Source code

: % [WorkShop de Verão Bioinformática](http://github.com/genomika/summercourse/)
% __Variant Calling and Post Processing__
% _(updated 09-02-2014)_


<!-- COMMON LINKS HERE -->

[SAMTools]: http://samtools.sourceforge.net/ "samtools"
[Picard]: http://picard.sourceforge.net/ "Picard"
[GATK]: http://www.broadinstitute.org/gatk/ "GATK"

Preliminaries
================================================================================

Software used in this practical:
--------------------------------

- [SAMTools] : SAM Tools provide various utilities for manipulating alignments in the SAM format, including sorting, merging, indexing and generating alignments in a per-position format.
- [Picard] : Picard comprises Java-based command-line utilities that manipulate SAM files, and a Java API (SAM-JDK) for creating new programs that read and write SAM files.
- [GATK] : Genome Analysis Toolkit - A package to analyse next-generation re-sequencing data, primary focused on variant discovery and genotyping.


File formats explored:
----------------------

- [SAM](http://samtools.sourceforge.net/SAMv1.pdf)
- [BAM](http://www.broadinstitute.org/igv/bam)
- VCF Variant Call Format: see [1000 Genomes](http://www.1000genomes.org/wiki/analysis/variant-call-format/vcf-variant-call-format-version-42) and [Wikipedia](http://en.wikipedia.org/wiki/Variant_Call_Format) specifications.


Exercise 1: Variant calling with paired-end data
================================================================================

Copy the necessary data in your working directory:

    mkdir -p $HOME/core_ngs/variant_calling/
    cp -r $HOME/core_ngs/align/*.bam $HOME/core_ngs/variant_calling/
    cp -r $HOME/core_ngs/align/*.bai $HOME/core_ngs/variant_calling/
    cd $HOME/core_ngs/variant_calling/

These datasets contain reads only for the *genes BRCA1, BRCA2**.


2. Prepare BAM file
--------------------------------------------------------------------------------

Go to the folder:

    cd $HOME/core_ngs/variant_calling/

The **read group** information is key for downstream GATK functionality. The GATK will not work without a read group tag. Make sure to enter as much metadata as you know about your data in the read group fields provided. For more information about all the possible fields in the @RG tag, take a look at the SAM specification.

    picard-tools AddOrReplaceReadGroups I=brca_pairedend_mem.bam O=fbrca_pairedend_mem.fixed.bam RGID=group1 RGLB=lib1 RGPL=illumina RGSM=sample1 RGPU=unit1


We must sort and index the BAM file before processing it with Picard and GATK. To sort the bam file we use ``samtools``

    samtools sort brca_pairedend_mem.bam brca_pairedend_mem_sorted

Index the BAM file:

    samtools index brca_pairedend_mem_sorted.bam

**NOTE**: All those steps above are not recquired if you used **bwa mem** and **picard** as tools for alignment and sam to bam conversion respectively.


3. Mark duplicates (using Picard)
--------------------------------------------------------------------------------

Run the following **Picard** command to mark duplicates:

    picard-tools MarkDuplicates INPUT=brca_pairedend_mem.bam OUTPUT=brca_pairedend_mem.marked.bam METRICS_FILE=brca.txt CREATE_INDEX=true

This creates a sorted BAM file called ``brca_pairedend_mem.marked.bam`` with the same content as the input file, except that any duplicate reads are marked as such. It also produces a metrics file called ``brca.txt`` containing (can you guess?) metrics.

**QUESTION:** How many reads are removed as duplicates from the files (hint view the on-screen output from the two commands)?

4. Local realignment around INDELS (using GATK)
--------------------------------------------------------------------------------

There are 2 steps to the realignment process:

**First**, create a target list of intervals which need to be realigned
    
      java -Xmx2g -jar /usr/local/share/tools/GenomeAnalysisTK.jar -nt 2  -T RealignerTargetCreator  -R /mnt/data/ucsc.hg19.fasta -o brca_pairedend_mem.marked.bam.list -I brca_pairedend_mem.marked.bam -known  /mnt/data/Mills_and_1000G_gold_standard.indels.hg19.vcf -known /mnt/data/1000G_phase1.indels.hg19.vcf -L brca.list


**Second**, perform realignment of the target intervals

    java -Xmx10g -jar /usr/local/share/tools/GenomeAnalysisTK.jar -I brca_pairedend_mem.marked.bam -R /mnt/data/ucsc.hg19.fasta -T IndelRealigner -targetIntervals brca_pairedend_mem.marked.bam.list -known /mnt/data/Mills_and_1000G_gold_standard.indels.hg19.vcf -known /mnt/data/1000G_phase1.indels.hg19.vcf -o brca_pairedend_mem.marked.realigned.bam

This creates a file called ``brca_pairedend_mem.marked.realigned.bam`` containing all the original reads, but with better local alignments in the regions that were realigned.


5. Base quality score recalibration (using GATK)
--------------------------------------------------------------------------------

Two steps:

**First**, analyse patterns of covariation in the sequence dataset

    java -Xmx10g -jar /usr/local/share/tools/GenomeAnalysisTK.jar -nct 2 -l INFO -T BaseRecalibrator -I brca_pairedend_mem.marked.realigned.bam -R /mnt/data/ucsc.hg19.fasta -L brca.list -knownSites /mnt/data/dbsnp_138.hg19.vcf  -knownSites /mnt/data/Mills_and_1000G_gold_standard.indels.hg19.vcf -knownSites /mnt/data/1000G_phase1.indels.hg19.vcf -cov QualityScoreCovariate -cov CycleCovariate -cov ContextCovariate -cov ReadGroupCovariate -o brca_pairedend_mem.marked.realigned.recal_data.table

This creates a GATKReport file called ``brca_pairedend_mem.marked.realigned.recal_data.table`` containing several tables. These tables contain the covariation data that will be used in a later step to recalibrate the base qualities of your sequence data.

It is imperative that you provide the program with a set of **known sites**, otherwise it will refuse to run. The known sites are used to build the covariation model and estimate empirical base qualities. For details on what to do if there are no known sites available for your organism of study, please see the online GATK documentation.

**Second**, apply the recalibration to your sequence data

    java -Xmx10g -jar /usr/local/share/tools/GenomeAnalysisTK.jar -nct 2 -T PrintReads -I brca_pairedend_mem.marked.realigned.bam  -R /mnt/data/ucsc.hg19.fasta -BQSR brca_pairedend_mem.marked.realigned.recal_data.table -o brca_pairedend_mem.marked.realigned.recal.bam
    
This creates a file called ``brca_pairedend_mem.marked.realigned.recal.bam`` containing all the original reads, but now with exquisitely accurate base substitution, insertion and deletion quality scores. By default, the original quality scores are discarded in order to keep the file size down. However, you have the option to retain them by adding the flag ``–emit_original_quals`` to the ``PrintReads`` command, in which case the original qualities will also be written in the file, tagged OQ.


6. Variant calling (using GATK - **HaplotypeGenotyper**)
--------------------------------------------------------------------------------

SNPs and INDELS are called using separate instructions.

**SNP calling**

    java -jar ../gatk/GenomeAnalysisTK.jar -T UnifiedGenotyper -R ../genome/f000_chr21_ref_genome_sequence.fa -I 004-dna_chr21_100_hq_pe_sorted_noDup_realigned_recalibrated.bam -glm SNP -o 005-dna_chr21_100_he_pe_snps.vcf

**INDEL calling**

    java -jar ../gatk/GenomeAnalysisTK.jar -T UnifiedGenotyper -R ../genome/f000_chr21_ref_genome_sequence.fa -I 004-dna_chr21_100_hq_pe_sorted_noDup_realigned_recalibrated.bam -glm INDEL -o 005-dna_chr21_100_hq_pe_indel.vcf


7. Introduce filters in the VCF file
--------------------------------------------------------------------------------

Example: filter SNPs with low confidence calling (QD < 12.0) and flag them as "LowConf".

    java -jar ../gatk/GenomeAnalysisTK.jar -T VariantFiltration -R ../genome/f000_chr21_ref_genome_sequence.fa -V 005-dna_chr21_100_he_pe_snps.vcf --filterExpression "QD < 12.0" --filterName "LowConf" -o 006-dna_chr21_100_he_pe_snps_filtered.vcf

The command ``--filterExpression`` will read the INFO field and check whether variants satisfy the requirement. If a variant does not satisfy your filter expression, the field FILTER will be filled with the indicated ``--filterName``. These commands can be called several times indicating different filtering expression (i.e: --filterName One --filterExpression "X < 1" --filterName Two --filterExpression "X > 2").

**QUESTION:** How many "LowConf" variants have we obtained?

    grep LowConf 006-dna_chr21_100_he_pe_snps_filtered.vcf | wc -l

### [TASK TO CARRY OUT]
Word for word, reproduce the listing from its first line through the line that has "- [Picard] : Picard" in it, and go no further.

### [ANSWER SPACE]
Source code

: % [WorkShop de Verão Bioinformática](http://github.com/genomika/summercourse/)
% __Variant Calling and Post Processing__
% _(updated 09-02-2014)_


<!-- COMMON LINKS HERE -->

[SAMTools]: http://samtools.sourceforge.net/ "samtools"
[Picard]: http://picard.sourceforge.net/ "Picard"
[GATK]: http://www.broadinstitute.org/gatk/ "GATK"

Preliminaries
================================================================================

Software used in this practical:
--------------------------------

- [SAMTools] : SAM Tools provide various utilities for manipulating alignments in the SAM format, including sorting, merging, indexing and generating alignments in a per-position format.
- [Picard] : Picard comprises Java-based command-line utilities that manipulate SAM files, and a Java API (SAM-JDK) for creating new programs that read and write SAM files.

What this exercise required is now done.